• [Input records]
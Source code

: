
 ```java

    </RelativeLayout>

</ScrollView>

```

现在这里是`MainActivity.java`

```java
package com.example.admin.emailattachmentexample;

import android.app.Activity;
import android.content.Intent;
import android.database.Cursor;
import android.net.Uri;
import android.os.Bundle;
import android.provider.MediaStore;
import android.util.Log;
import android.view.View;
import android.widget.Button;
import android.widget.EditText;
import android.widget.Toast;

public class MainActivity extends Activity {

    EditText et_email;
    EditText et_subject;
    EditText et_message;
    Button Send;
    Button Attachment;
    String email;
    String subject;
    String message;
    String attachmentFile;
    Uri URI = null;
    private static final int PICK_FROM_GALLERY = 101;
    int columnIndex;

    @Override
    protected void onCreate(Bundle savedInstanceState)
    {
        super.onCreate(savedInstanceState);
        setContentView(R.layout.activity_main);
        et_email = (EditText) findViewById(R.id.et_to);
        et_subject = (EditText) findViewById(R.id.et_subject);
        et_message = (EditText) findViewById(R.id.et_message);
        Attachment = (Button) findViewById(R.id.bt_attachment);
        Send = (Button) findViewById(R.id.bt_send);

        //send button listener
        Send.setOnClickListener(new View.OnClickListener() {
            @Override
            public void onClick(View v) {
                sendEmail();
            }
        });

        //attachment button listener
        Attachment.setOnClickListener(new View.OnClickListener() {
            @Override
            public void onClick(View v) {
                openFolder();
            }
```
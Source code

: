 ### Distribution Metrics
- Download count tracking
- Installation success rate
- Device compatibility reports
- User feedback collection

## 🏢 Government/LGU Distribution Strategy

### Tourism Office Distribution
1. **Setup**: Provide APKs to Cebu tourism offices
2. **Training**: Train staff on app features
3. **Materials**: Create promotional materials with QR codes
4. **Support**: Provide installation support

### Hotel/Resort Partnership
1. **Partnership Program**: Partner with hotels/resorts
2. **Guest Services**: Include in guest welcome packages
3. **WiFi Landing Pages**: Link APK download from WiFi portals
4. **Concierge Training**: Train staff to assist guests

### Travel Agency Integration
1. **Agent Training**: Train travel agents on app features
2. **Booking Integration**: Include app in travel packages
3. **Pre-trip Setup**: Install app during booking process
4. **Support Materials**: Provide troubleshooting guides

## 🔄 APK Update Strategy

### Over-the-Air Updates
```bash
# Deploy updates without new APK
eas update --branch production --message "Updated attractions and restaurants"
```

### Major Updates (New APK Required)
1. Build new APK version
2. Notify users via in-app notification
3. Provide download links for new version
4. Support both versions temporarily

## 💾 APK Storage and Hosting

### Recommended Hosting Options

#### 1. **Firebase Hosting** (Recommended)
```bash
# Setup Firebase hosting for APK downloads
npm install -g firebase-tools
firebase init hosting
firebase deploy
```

• [What the task requires] Above are the entries; copy out every line among them that contains the word "staff".

• [Response to the exercise]
2. **Training**: Train staff on app features
4. **Concierge Training**: Train staff to assist guests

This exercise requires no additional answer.